Однако в Европе начала XXI столетия мы приблизительно знаем, что имеем в виду, – даже если наши нормы были в прошлом (и могут, к сожалению, оказаться в будущем) далекими от нормальности. В сферу этой современной европейской нормальности входит политико-юридический суверенитет, добровольно делегируемый в рамках Европейского союза и НАТО. Но к нему принадлежит также своеобразный психологический и интеллектуальный суверенитет в отношении как прошлого, так и будущего. В первом случае он означает состояние, которое я назвал мезомнезией. Это не гипермнезия таких территорий, как Югославия 1990-х годов, с маниакальной погруженностью населявших ее народов в воспоминания о прошлом и с отсутствием ясной границы между ним и настоящим. Но это также и не амнезия Германии 1950-х либо Испании 1970-х. История – вещь известная, причем со всеми своими светлыми и темными сторонами. Она публично задокументирована и признана. Но она не вызывает травматичных терзаний ни общества, ни его коллективного сознания. Я считаю, что лишь после 1989 года Польша обрела шанс выработать для себя «нормальный», или, может быть, скорее здоровый либо, еще точнее, здравый подход к истории. Уже не будучи ее жертвой – в конце концов, страна уже 20 лет принадлежит к стану победителей, – она должна суметь спокойно признать как добро, так и зло собственного прошлого.

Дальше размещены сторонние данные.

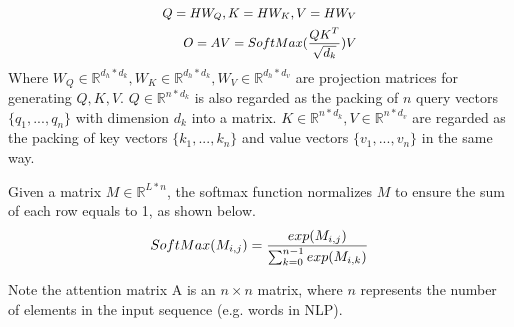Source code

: \begin{sloppypar}
\vspace{-0.5mm}
\begin{equation}
\label{eq.attention}
\small
\begin{aligned}
    Q = HW_Q, K = HW_K, V = HW_V \\
    O = AV = SoftMax(\frac{QK^T}{\sqrt{d_k}})V 
\end{aligned}
\end{equation}
\vspace{-1mm}
Where $W_Q \in \mathbb{R}^{d_h*d_k}, W_K \in \mathbb{R}^{d_h*d_k}, W_V \in \mathbb{R}^{d_h*d_v}$ are projection matrices for generating $Q,K,V$.
$Q\in \mathbb{R}^{n*d_k}$ is also regarded as the packing of $n$ query vectors $\{q_1,...,q_n\}$ with dimension $d_k$ into a matrix. $K \in \mathbb{R}^{n*d_k}, V\in \mathbb{R}^{n*d_v}$ are regarded as the packing of key vectors $\{k_1,...,k_n\}$ and value vectors $\{v_1,...,v_n\}$ in the same way.

Given a matrix $M \in \mathbb{R}^{L*n}$, the softmax function normalizes $M$ to ensure the sum of each row equals to 1, as shown below.
\vspace{-2mm}
\begin{equation}
\label{eq.softmax}
SoftMax(M_{i,j})=\frac{exp(M_{i,j})}{\sum_{k=0}^{n-1} exp(M_{i,k})}\\
\end{equation}

Note the attention matrix A is an $n \times n$ matrix, where $n$ represents the number of elements in the input sequence (e.g. words in NLP).


\end{sloppypar}

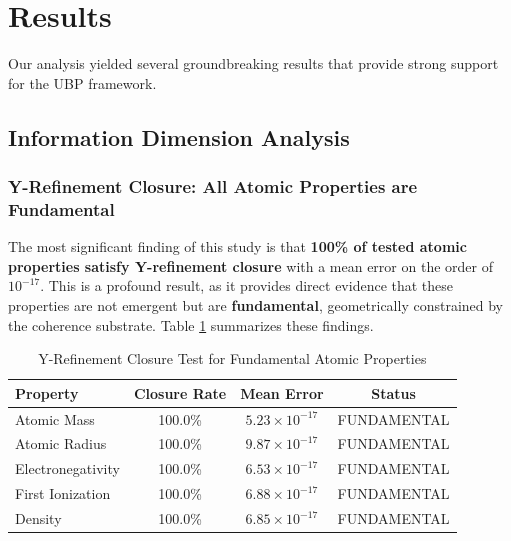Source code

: \documentclass[12pt, a4paper]{article}
\begin{document}

\section{Results}

Our analysis yielded several groundbreaking results that provide strong support for the UBP framework.

\subsection{Information Dimension Analysis}

\subsubsection{Y-Refinement Closure: All Atomic Properties are Fundamental}

The most significant finding of this study is that \textbf{100\% of tested atomic properties satisfy Y-refinement closure} with a mean error on the order of $10^{-17}$. This is a profound result, as it provides direct evidence that these properties are not emergent but are \textbf{fundamental}, geometrically constrained by the coherence substrate. Table \ref{tab:y-refinement} summarizes these findings.

\begin{table}[H]
    \centering
    \captionsetup{justification=centering}
    \caption{Y-Refinement Closure Test for Fundamental Atomic Properties}
    \label{tab:y-refinement}
    \begin{tabular}{lccc}
        \toprule
        \textbf{Property} & \textbf{Closure Rate} & \textbf{Mean Error} & \textbf{Status} \\
        \midrule
        Atomic Mass & 100.0\% & $5.23 \times 10^{-17}$ & FUNDAMENTAL \\
        Atomic Radius & 100.0\% & $9.87 \times 10^{-17}$ & FUNDAMENTAL \\
        Electronegativity & 100.0\% & $6.53 \times 10^{-17}$ & FUNDAMENTAL \\
        First Ionization & 100.0\% & $6.88 \times 10^{-17}$ & FUNDAMENTAL \\
        Density & 100.0\% & $6.85 \times 10^{-17}$ & FUNDAMENTAL \\
        \bottomrule
    \end{tabular}
\end{table}
\end{document}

Психологически-интеллектуальный суверенитет относится также к будущему. В нескольких местах данного тома Смоляр говорит, что поляки должны научиться думать о себе не только «мы, поляки», но и «мы, европейцы». В качестве европейской страны, с которой считаются другие, Польша имеет теперь все шансы формировать не только собственную судьбу, но и судьбы своей части континента, а также всей Европы в том мире, который становится все менее европейским. (К многочисленным проявлениям публичной деятельности Смоляра принадлежит и участие в группе лиц, руководящих Европейским советом внешних отношений, который занимается выстраиванием европейской внешней политики.) Ведь Польша одна из шести самых крупных стран Европейского союза и единственная региональная держава в его восточной половине. Когда поляки говорят «Запад», то по-прежнему часто думают, будто он находится где-то в другом месте. Сегодня сама Польша представляет собой часть Запада – или же того, что осталось от него в геополитическом смысле во все более пост-западном мире. Запад – это мы.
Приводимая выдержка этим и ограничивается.